No Movement on Servicing Fees

Top officials at Fannie Mae and Freddie Mac have expressed their willingness to some industry leaders that they would like to slash the minimum servicing fee but for now it appears that no action is imminent.

Mortgage banking executives, speaking under the condition their names not be used, said the two GSEs understand the rationale for cutting the fee to 12.5 basis points (from 25 basis points) but both are so overwhelmed with fixing their accounting problems while focusing on pending GSE regulatory legislation that a change will not come until their woes are behind them.

"There's no momentum right now from the GSEs," said one veteran mortgage executive.

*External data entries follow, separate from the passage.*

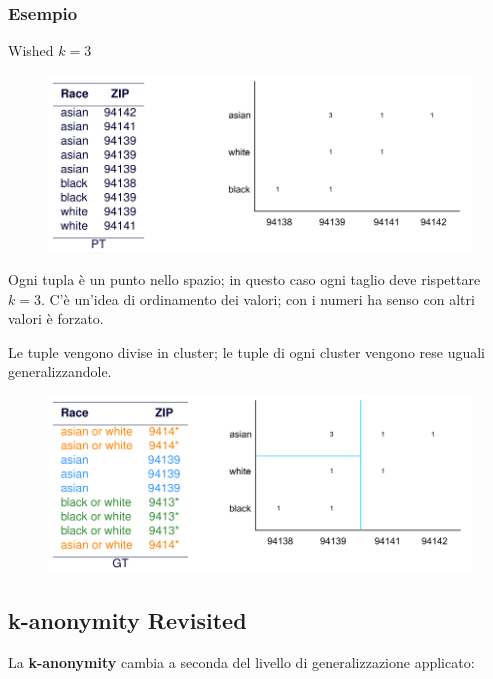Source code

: \documentclass{report}
\begin{document}
\subsubsection{Esempio}
Wished $k = 3$
\begin{figure}[ht]
    \centering
    \includegraphics[width=1\linewidth]{images/mondrian1.png}
\end{figure}

\noindent Ogni tupla è un punto nello spazio; in questo caso ogni taglio deve rispettare $k=3$.
C'è un'idea di ordinamento dei valori; con i numeri ha senso con altri valori è forzato.

Le tuple vengono divise in cluster; le tuple di ogni cluster vengono rese uguali generalizzandole.

\begin{figure}[ht]
    \centering
    \includegraphics[width=1\linewidth]{images/mondrian2.png}
\end{figure}

\subsection{k-anonymity Revisited}
La \textbf{k-anonymity} cambia a seconda del livello di generalizzazione applicato:
\end{document}
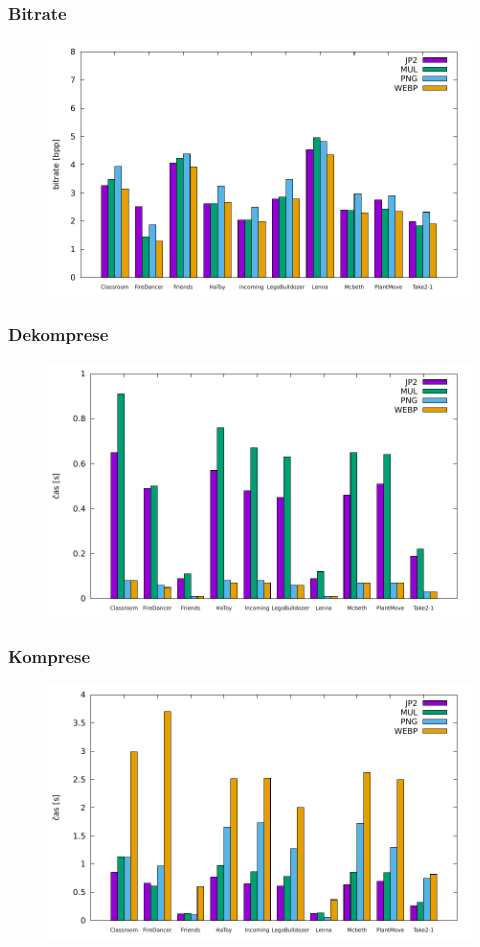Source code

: \documentclass{beamer}
\begin{document}
\begin{frame}
  \center
  \frametitle{Bitrate}
  \begin{figure}
    \includegraphics[width=\linewidth]{bitrate.pdf}
  \end{figure}
\end{frame}

\begin{frame}
  \center
  \frametitle{Dekomprese}
  \begin{figure}
    \includegraphics[width=\linewidth]{decompress_time.pdf}
  \end{figure}
\end{frame}

\begin{frame}
  \center
  \frametitle{Komprese}
  \begin{figure}
    \includegraphics[width=\linewidth]{compress_time.pdf}
  \end{figure}
\end{frame}
\end{document}
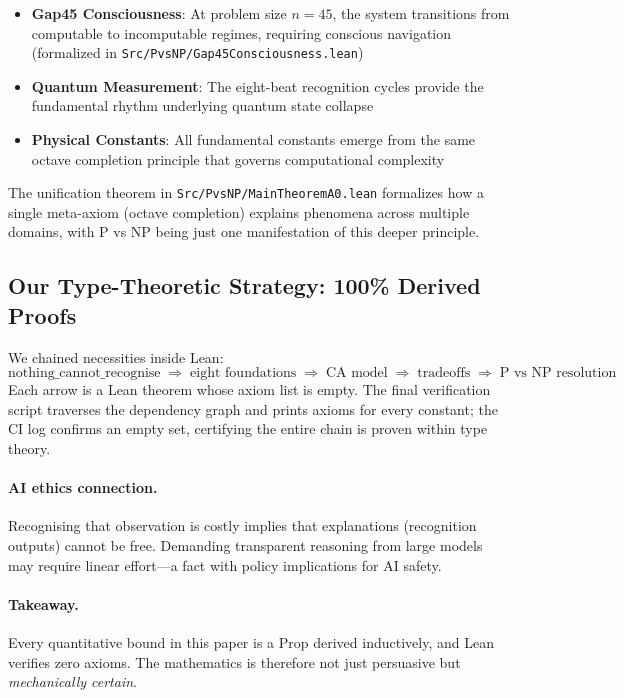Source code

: \documentclass[11pt]{article}
\theoremstyle{plain}
\theoremstyle{definition}
\theoremstyle{remark}
\begin{document}
\begin{itemize}
\item \textbf{Gap45 Consciousness}: At problem size $n = 45$, the system transitions from computable to incomputable regimes, requiring conscious navigation (formalized in \texttt{Src/PvsNP/Gap45Consciousness.lean})
\item \textbf{Quantum Measurement}: The eight-beat recognition cycles provide the fundamental rhythm underlying quantum state collapse
\item \textbf{Physical Constants}: All fundamental constants emerge from the same octave completion principle that governs computational complexity
\end{itemize}

The unification theorem in \texttt{Src/PvsNP/MainTheoremA0.lean} formalizes how a single meta-axiom (octave completion) explains phenomena across multiple domains, with P vs NP being just one manifestation of this deeper principle.

\subsection{Our Type-Theoretic Strategy: 100\% Derived Proofs}
We chained necessities inside Lean:
\[
\text{nothing\_cannot\_recognise}\;\Rightarrow\;\text{eight foundations}\;\Rightarrow\;\text{CA model}\;\Rightarrow\;\text{tradeoffs}\;\Rightarrow\;\text{P vs NP resolution}
\]
Each arrow is a Lean theorem whose axiom list is empty.  The final verification script traverses the dependency graph and prints axioms for every constant; the CI log confirms an empty set, certifying the entire chain is proven within type theory.

\paragraph{AI ethics connection.}  Recognising that observation is costly implies that explanations (recognition outputs) cannot be free.  Demanding transparent reasoning from large models may require linear effort---a fact with policy implications for AI safety.

\paragraph{Takeaway.}  Every quantitative bound in this paper is a Prop derived inductively, and Lean verifies zero axioms.  The mathematics is therefore not just persuasive but \emph{mechanically certain}.
\end{document}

Meanwhile, the Mortgage Bankers Association has released a new report that says seller/servicers that favor slashing the minimum servicing fee will look to "alternative" measures to help manage their housing receivables if the two GSEs don't make a change.

The report discusses the pros and cons of slashing the fee but MBA notes that among its members there "has been little discussion" about a compromise over the issue.

The trade group's members have varying opinions on whether to cut the minimum. "The debate we have heard has been about two options - a reduction in the fee minimum to 12.5 basis points or maintenance of the 25 basis points status quo - and there has been little discussion of whether any level in between the two would be the right level," MBA says in its report.

The trade group notes that its members' opinions "range in intensity" and that a "substantial minority of companies "have no position at this time."

Among the nation's largest seller/servicers, the bank-owned Wells Fargo Home Mortgage is adamantly opposed to cutting the fee, while Countrywide Home Loans and Washington Mutual favor it.

In February, MBA held a private, members-only forum, on whether the GSEs should cut the minimum servicing fee. It has asked attendees of that meeting not to discuss it with members of the media.

Seller/servicers that favor a cut say they would save millions of dollars a year in hedging costs if more of the servicing "strip" were allowed to be sold into the secondary market.

Those who want to maintain the status quo have cited expensive servicing technology maintenance costs that need to be recouped, loan buy-back concerns and compliance costs, among other reasons.

In its report, MBA notes, "There is more determination on the part of the advocates for change that the large MSRs they are carrying are not sustainable and that they will look to alternative measures, including execution through non-TBA eligible MBS, in order to reduce the MSR levels while otherwise maintaining their business strategies."

The report also says "the preponderance of opinion" is that if the fee is cut it could lead to further industry consolidation. Some proponents of a cut have argued the opposite - that if the minimum is cut more firms might get involved in servicing.